Nearly all governmental technology platforms are mandated to adhere to a set of official information technology design and security standards. The Federal Information Processing Standards (FIPS) are published standards developed by the National Institute of Standards and Technology (NIST) for use in computer systems used by civilian American government agencies and contractors. All mission critical systems, such as the Social Security Administration’s systems, must be FIPS-compliant. Adherence to these standards goes a long way in providing assurance that these systems are reliable and secure. Without these imposed standards, I believe it is relatively easy for a single rogue actor to materially alter a system to selectively and maliciously manipulate data without risk of detection. Surprisingly, governmental voting systems are not mandated to adhere to any such standards. At best, testing and implementation of voting system security, validity and integrity is voluntary. It is, to say the least, unsettling that we are electing the next leaders of our nation using systems in which the implementation of security is voluntary and potentially manipulated with relative ease.

Vincent Cristiano,

Ronkonkoma

Editor’s note: The writer is an information systems security professional certified by the International Information System Security Certification Consortium.

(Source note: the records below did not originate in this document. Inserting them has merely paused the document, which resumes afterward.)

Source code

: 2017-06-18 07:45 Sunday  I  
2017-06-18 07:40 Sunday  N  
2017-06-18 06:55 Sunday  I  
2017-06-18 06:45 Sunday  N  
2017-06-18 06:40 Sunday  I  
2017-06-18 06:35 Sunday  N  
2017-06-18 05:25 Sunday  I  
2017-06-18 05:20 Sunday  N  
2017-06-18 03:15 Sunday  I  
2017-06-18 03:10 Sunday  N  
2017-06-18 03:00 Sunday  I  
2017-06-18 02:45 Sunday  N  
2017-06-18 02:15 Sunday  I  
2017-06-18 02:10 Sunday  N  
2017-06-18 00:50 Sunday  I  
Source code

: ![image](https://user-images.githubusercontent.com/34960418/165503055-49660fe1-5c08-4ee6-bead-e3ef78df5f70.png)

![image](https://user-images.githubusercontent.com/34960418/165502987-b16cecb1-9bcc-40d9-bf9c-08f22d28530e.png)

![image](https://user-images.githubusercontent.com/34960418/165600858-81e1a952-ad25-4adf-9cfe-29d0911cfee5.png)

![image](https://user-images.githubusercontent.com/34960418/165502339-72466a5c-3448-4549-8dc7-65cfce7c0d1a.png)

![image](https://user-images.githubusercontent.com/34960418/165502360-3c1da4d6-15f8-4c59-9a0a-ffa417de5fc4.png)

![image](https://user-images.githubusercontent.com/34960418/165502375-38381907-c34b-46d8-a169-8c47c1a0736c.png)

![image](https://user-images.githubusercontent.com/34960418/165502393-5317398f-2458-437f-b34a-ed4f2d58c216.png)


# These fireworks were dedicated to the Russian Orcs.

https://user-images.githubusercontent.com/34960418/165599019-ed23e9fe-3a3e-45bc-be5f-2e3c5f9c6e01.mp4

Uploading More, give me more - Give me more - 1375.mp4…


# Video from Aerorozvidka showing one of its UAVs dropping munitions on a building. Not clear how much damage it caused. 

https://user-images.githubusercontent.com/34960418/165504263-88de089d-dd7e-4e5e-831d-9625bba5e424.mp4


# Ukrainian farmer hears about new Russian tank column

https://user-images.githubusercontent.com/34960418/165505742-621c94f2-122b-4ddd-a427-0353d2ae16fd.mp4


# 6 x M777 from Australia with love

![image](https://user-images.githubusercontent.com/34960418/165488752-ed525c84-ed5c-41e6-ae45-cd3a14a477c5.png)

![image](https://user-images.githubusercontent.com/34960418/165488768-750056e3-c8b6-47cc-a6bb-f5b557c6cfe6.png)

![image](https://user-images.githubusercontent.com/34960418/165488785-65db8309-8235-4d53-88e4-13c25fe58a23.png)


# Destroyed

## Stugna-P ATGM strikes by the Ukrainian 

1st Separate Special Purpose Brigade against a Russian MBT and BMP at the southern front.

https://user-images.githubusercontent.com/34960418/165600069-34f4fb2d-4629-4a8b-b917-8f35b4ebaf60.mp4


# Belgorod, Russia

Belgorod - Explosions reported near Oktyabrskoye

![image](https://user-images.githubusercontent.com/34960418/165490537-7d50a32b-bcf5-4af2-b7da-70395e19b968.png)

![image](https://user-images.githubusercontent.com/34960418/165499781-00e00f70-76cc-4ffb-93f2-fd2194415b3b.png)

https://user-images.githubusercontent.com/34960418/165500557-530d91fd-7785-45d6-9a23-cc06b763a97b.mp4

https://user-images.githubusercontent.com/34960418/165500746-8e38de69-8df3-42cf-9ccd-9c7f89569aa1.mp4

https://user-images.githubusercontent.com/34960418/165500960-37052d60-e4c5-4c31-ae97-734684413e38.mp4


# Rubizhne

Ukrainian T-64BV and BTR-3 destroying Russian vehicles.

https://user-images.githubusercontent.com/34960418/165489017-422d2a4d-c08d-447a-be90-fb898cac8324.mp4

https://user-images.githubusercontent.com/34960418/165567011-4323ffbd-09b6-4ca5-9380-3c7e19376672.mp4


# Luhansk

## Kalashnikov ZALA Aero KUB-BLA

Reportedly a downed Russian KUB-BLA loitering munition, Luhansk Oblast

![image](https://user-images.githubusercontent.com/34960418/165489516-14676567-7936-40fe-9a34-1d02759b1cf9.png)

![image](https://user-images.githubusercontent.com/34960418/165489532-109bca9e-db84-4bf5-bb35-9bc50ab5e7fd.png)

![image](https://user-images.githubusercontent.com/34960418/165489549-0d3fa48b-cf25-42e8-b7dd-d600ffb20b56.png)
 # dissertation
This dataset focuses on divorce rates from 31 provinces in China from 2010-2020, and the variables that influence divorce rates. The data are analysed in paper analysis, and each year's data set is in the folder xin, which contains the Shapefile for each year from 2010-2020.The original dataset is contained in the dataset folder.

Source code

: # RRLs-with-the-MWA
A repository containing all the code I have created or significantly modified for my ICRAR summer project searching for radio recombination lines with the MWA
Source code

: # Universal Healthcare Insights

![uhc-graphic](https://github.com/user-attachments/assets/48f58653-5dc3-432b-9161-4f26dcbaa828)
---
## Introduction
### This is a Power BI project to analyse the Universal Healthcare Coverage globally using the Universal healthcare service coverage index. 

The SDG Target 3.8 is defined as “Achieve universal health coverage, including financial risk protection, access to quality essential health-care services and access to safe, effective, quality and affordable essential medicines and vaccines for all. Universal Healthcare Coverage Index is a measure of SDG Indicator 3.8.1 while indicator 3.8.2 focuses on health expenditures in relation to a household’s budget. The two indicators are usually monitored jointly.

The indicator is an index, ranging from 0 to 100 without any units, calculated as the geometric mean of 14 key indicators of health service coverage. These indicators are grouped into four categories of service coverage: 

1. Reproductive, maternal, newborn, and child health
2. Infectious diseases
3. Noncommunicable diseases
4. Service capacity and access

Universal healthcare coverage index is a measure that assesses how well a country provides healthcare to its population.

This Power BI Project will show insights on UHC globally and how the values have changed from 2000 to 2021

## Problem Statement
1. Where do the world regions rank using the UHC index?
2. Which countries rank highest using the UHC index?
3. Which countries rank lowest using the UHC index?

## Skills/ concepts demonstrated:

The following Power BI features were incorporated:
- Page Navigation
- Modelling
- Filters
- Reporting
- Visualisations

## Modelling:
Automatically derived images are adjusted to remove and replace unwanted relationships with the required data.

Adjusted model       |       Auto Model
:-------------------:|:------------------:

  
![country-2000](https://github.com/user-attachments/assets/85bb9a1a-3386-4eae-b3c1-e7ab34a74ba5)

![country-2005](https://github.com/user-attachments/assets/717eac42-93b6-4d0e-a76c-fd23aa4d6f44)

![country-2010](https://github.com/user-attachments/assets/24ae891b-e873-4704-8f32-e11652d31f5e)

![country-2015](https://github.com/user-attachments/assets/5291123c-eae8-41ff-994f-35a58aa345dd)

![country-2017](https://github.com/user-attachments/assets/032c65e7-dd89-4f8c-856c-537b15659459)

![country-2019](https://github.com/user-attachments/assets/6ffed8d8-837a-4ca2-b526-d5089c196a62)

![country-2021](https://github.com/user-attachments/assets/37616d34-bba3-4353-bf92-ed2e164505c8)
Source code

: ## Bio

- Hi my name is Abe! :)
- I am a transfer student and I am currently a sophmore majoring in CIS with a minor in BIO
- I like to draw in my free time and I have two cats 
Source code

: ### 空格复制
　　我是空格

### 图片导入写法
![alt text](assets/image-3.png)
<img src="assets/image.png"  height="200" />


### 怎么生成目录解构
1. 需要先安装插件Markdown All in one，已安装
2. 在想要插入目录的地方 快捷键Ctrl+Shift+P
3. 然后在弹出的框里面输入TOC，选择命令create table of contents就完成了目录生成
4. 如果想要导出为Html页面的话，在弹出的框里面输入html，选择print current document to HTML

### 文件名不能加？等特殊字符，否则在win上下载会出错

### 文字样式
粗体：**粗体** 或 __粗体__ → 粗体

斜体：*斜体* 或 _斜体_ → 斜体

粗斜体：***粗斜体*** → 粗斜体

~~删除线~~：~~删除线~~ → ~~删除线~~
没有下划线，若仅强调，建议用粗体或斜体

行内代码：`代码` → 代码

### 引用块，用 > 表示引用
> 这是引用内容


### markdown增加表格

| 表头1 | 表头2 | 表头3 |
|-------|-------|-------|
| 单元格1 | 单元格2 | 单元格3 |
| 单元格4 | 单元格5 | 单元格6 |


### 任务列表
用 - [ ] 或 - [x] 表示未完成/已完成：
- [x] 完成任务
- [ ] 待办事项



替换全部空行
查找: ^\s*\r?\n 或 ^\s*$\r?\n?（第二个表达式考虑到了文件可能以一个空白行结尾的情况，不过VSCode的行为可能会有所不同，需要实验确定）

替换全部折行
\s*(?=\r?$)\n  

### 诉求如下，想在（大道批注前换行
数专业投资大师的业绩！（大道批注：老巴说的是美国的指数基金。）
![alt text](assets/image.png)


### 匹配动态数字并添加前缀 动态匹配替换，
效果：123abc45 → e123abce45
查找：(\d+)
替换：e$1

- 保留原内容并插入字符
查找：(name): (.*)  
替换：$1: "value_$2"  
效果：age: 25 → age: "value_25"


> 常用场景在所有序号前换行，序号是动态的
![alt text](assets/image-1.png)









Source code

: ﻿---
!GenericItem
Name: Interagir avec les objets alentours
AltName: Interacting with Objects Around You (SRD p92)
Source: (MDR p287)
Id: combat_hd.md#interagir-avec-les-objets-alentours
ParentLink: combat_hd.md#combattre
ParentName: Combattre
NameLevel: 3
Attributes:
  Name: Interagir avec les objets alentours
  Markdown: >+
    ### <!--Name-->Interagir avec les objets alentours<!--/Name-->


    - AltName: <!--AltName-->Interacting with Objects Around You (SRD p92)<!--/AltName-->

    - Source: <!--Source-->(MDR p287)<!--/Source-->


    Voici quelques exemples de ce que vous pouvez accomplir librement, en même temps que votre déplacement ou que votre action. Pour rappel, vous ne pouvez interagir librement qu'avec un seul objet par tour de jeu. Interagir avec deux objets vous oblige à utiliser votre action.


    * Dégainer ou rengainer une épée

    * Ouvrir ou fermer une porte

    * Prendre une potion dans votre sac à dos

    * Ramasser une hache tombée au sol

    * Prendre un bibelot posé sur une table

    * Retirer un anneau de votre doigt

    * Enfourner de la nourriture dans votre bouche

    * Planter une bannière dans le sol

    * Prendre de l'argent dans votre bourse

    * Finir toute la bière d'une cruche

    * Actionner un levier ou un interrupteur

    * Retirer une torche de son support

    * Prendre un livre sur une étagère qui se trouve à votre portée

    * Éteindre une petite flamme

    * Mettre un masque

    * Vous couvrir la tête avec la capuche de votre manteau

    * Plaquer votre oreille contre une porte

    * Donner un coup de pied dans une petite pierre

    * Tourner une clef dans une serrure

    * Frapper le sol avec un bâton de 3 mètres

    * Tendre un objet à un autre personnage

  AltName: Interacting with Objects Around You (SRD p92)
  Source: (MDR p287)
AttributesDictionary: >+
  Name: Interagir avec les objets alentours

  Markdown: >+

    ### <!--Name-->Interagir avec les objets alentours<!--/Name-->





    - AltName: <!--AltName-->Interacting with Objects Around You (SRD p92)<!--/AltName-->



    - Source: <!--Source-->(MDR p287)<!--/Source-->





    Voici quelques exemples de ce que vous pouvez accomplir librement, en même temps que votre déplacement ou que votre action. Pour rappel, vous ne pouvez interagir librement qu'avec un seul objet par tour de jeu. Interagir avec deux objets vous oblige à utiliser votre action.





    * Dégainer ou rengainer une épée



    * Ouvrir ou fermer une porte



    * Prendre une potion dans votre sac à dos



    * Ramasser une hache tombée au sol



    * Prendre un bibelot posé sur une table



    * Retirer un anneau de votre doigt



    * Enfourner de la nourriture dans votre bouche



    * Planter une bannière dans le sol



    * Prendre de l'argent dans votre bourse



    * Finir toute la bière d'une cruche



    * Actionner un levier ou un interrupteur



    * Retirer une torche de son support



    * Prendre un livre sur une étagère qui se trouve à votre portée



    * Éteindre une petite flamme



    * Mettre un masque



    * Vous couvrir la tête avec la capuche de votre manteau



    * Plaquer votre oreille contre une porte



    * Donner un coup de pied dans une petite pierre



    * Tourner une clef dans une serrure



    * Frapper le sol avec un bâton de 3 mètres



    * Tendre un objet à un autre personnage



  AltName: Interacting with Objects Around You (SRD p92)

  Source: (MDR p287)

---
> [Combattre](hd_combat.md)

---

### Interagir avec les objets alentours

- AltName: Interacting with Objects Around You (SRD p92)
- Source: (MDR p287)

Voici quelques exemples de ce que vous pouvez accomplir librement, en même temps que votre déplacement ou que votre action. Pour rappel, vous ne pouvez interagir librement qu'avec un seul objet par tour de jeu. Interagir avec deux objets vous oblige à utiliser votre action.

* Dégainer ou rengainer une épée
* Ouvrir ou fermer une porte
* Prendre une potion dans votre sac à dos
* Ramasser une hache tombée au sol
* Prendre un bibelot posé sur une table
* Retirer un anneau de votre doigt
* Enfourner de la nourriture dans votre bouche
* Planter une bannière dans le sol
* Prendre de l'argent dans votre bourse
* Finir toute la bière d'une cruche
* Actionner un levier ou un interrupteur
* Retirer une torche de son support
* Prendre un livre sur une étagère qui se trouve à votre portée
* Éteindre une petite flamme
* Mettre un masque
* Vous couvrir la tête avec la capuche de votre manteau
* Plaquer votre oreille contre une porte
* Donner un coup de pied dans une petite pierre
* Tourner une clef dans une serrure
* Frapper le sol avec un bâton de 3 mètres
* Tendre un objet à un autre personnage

Money superseding teachers’ health?

For months, New Yorkers were told, "Stay at home. Stop the spread." We followed the science and saved lives. So, as a teacher heading back to the classroom, I believed that we’d actually "close the valve" if infection rates hit 5%. I trusted the clusters. If we turned yellow, we’d have mandatory testing; orange or red, we’d switch to remote instruction. These promises kept me going. Now they are being broken. Gov. Andrew M. Cuomo’s claim that schools are safer than communities is an insult to educators ["Smart lessons about COVID-19," Opinion, Dec. 5]. The data cited cannot be robust enough to warrant the conclusion. There isn’t regular, required testing in many schools. I have not been asked once by my district to be tested. Yet we blindly forge onward, without warm water in the bathrooms and signs hypocritically advising us to stay home. If schools that provide an education, food, shelter, safety and mental health services are now also expected to offer protection from COVID-19-ridden communities, then those staffing them need protections, too. If schools remain open, restrictions should be implemented to make communities safer. Schools aren’t hermetically sealed bubbles. We did our part for months. Now, our reward is exchanging our health for the economy. Money supersedes my life.